Management of Bile Duct StricturesAn Evolving Strategy

Author Affiliations

From the Department of Surgery, UCLA School of Medicine, Los Angeles, Calif. Dr Roslyn is now with the Department of Surgery, Medical College of Pennsylvania, Pa.

Arch Surg. 1992;127(9):1077-1084. doi:10.1001/archsurg.1992.01420090085012

• In an effort to determine the role of interventional radiologic and endoscopic techniques in the management of benign biliary strictures, a retrospective analysis was carried out on 194 consecutive patients with bile duct strictures treated at UCLA between 1955 and 1990. Patients were classified as group 1 (1955 through 1979; n=138) or group 2 (1980 through 1989; n=56). Follow-up was for a minimum of 24 months and was in excess of 3 years in 179 patients (92%). Although the incidence of recurrent strictures was similar in the two groups (21% and 23%), the reoperation rate was significantly lower (P<.02) in group 2 (6%) than in group 1 (21 %).
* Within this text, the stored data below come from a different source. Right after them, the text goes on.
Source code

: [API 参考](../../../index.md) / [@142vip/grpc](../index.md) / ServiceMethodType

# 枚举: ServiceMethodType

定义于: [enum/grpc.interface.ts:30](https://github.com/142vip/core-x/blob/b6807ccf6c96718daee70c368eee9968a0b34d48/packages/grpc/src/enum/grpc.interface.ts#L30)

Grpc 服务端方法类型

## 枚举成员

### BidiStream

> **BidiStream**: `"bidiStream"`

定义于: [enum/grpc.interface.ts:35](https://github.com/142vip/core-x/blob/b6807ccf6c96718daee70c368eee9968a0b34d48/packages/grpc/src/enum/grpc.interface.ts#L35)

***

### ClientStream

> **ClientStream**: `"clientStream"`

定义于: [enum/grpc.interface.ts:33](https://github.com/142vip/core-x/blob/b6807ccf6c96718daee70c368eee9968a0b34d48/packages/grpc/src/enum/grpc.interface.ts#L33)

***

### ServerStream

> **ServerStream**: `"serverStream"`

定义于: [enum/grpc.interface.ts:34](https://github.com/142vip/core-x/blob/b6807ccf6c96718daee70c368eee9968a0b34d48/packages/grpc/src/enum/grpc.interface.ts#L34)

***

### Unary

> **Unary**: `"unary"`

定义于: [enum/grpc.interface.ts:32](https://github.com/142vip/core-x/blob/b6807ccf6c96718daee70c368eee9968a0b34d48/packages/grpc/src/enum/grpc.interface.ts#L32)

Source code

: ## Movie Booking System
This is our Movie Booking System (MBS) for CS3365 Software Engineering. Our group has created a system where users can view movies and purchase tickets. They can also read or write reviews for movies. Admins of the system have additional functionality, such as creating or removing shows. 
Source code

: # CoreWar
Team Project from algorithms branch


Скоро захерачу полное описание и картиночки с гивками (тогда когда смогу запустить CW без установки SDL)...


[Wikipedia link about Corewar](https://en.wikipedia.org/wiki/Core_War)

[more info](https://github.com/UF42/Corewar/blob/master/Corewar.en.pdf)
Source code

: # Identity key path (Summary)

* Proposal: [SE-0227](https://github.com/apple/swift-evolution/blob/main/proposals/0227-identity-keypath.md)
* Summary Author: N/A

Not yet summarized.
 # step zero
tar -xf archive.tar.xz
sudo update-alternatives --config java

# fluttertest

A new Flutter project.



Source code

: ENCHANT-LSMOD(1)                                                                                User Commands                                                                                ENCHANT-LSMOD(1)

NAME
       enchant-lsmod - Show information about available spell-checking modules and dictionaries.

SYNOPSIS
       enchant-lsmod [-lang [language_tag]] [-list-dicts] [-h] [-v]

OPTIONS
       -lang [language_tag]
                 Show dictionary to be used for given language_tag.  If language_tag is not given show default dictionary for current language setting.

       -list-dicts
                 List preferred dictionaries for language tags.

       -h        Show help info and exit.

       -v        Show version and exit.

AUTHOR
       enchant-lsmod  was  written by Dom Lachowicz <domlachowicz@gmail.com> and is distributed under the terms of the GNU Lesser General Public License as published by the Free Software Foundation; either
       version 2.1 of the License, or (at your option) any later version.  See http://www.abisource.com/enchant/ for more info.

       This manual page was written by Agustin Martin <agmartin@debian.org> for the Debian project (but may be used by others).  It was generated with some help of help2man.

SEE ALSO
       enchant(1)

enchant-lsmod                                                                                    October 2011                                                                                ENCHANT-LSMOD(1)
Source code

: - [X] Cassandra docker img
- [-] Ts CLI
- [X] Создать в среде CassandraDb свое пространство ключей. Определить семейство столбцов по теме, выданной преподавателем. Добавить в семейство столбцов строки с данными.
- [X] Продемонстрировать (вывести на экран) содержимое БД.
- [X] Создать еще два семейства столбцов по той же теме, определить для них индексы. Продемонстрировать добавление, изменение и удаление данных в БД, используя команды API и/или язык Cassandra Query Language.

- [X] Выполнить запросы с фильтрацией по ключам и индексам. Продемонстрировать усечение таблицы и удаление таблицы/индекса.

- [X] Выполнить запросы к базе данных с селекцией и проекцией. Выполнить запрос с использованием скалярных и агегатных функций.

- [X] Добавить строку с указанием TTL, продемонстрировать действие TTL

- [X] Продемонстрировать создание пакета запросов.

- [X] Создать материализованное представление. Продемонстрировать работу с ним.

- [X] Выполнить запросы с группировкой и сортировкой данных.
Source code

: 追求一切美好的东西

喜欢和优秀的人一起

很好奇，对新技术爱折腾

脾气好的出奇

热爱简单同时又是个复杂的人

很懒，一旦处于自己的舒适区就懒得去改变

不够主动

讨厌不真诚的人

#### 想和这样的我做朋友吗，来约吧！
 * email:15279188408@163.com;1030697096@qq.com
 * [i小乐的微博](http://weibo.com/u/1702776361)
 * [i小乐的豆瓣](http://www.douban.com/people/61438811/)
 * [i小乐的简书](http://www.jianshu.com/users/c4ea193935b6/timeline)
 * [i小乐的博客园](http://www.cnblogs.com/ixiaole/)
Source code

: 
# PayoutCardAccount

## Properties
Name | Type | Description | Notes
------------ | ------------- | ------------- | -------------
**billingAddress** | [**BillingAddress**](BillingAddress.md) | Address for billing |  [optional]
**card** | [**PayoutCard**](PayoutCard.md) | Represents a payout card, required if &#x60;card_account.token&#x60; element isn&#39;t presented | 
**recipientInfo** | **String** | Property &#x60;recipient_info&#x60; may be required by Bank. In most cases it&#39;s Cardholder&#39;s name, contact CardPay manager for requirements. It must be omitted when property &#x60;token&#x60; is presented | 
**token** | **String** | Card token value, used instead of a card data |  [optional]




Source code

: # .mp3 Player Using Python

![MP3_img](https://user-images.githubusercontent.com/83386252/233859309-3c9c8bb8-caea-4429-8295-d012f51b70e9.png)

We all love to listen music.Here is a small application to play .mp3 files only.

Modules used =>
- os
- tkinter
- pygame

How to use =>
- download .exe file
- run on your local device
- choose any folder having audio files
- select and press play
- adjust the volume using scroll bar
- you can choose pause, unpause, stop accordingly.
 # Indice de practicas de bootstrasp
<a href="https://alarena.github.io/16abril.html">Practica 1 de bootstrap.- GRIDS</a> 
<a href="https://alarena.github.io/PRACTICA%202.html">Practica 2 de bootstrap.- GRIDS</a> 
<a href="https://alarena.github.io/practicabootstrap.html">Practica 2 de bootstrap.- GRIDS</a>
Percutaneous transhepatic biliary dilatation, used in 20 patients in group 2, was successful in 13 (93%) of 14 patients with anastomotic strictures and three (50%) of six patients with primary strictures (P<.05). We conclude that surgical reconstruction remains the standard therapy for patients with primary bile duct strictures. Percutaneous transhepatic biliary dilatation has limited usefulness for these patients, but may be more appropriate for those with anastomotic strictures.